Assim se apresenta Murderbot nos primeiros minutos da série. E pronto, está lançado o tom. Esta unidade de segurança, uma mistura de circuitos, músculos clonados e pele artificial, hackeou o seu próprio módulo de obediência para se libertar das ordens humanas — mas, em vez de se revoltar ou fundar um império robótico, decide dedicar-se àquilo que realmente lhe interessa: ver televisão.
Mais especificamente, The Rise and Fall of Sanctuary Moon, uma espécie de Star Trek com traços de Telenovela das 3. Murderbot adora. Acha que é entretenimento premium. Os humanos acham que é lixo. E é aqui que reside parte da genialidade desta série: o cyborg não quer ser como nós. Recusa emoções humanas, acha demonstrações de afecto repugnantes e só quer que o deixem em paz com os seus episódios.
Um herói relutante com uma biblioteca de memes internos
A interpretação de Skarsgård é soberba. Com uma expressão sempre entre o tédio e o desprezo contido, dá vida a um protagonista que é, ao mesmo tempo, antissocial, ultra-eficaz e involuntariamente cativante. A sua relação com a equipa de humanos, especialmente com a cientista Mensah (interpretada por Noma Dumezweni), revela camadas emocionais que o próprio Murderbot detesta admitir.
A série acerta em cheio ao apresentar este robot como um espelho desconfortável — não daquilo que as máquinas podem tornar-se, mas daquilo que os humanos projectam nas máquinas. Murderbot aprende a imitar empatia, não porque sente, mas porque viu isso na televisão. E, mesmo assim, a equipa começa a vê-lo como um ser com valor. Um dos momentos mais deliciosos é ver Murderbot a tentar manter as aparências robóticas enquanto reprime qualquer tentativa de “ligação emocional”.
Uma nova abordagem à ficção científica
A realização dos irmãos Chris e Paul Weitz capta bem o espírito do material original: uma mistura de ficção científica dura com crítica social embalada em humor mordaz. A estética é sóbria, mas rica, com planetas poeirentos, laboratórios decrépitos e uma tecnologia que parece sempre demasiado próxima da obsolescência — tal como o próprio Murderbot, um modelo em segunda mão comprado pela equipa apenas porque era barato.

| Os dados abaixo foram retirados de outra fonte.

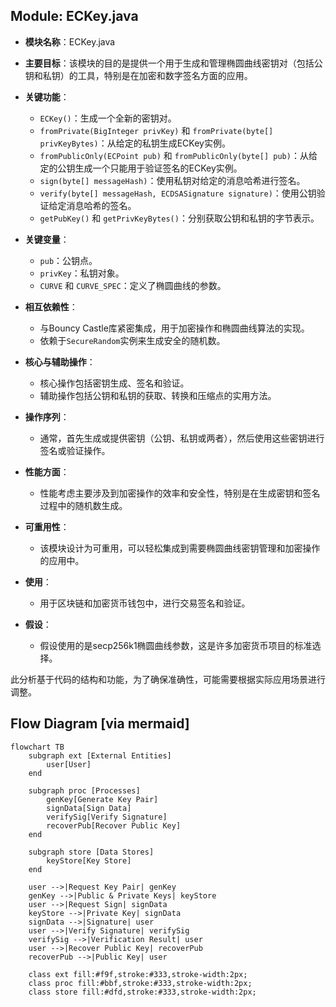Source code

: ## Module: ECKey.java
- **模块名称**：ECKey.java

- **主要目标**：该模块的目的是提供一个用于生成和管理椭圆曲线密钥对（包括公钥和私钥）的工具，特别是在加密和数字签名方面的应用。

- **关键功能**：
  - `ECKey()`：生成一个全新的密钥对。
  - `fromPrivate(BigInteger privKey)` 和 `fromPrivate(byte[] privKeyBytes)`：从给定的私钥生成ECKey实例。
  - `fromPublicOnly(ECPoint pub)` 和 `fromPublicOnly(byte[] pub)`：从给定的公钥生成一个只能用于验证签名的ECKey实例。
  - `sign(byte[] messageHash)`：使用私钥对给定的消息哈希进行签名。
  - `verify(byte[] messageHash, ECDSASignature signature)`：使用公钥验证给定消息哈希的签名。
  - `getPubKey()` 和 `getPrivKeyBytes()`：分别获取公钥和私钥的字节表示。

- **关键变量**：
  - `pub`：公钥点。
  - `privKey`：私钥对象。
  - `CURVE` 和 `CURVE_SPEC`：定义了椭圆曲线的参数。

- **相互依赖性**：
  - 与Bouncy Castle库紧密集成，用于加密操作和椭圆曲线算法的实现。
  - 依赖于`SecureRandom`实例来生成安全的随机数。

- **核心与辅助操作**：
  - 核心操作包括密钥生成、签名和验证。
  - 辅助操作包括公钥和私钥的获取、转换和压缩点的实用方法。

- **操作序列**：
  - 通常，首先生成或提供密钥（公钥、私钥或两者），然后使用这些密钥进行签名或验证操作。

- **性能方面**：
  - 性能考虑主要涉及到加密操作的效率和安全性，特别是在生成密钥和签名过程中的随机数生成。

- **可重用性**：
  - 该模块设计为可重用，可以轻松集成到需要椭圆曲线密钥管理和加密操作的应用中。

- **使用**：
  - 用于区块链和加密货币钱包中，进行交易签名和验证。

- **假设**：
  - 假设使用的是secp256k1椭圆曲线参数，这是许多加密货币项目的标准选择。

此分析基于代码的结构和功能，为了确保准确性，可能需要根据实际应用场景进行调整。
## Flow Diagram [via mermaid]
```mermaid
flowchart TB
    subgraph ext [External Entities]
        user[User]
    end

    subgraph proc [Processes]
        genKey[Generate Key Pair]
        signData[Sign Data]
        verifySig[Verify Signature]
        recoverPub[Recover Public Key]
    end

    subgraph store [Data Stores]
        keyStore[Key Store]
    end

    user -->|Request Key Pair| genKey
    genKey -->|Public & Private Keys| keyStore
    user -->|Request Sign| signData
    keyStore -->|Private Key| signData
    signData -->|Signature| user
    user -->|Verify Signature| verifySig
    verifySig -->|Verification Result| user
    user -->|Recover Public Key| recoverPub
    recoverPub -->|Public Key| user

    class ext fill:#f9f,stroke:#333,stroke-width:2px;
    class proc fill:#bbf,stroke:#333,stroke-width:2px;
    class store fill:#dfd,stroke:#333,stroke-width:2px;
```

Há também ecos de clássicos como Firefly, Battlestar Galactica e até Blade Runner, mas sempre com um desvio cómico que lembra The Hitchhiker’s Guide to the Galaxy, especialmente nas narrações interiores do protagonista. Murderbot comenta tudo: os humanos, as suas decisões estúpidas, o drama excessivo das séries, e até a própria missão em que está envolvido.
Uma máquina com livre-arbítrio… e gosto duvidoso em televisão
O maior medo da humanidade — que as máquinas nos ultrapassem — é aqui substituído por algo mais hilariantemente trágico: a ideia de que, mesmo depois de atingir a autonomia, uma IA poderá ser tão apática quanto um estagiário em final de contrato. Murderbot tem livre-arbítrio. E o que faz com ele? Vê maratonas de séries. Evita contacto visual. E suspira (literal ou metaforicamente) sempre que alguém tenta “falar sobre sentimentos”.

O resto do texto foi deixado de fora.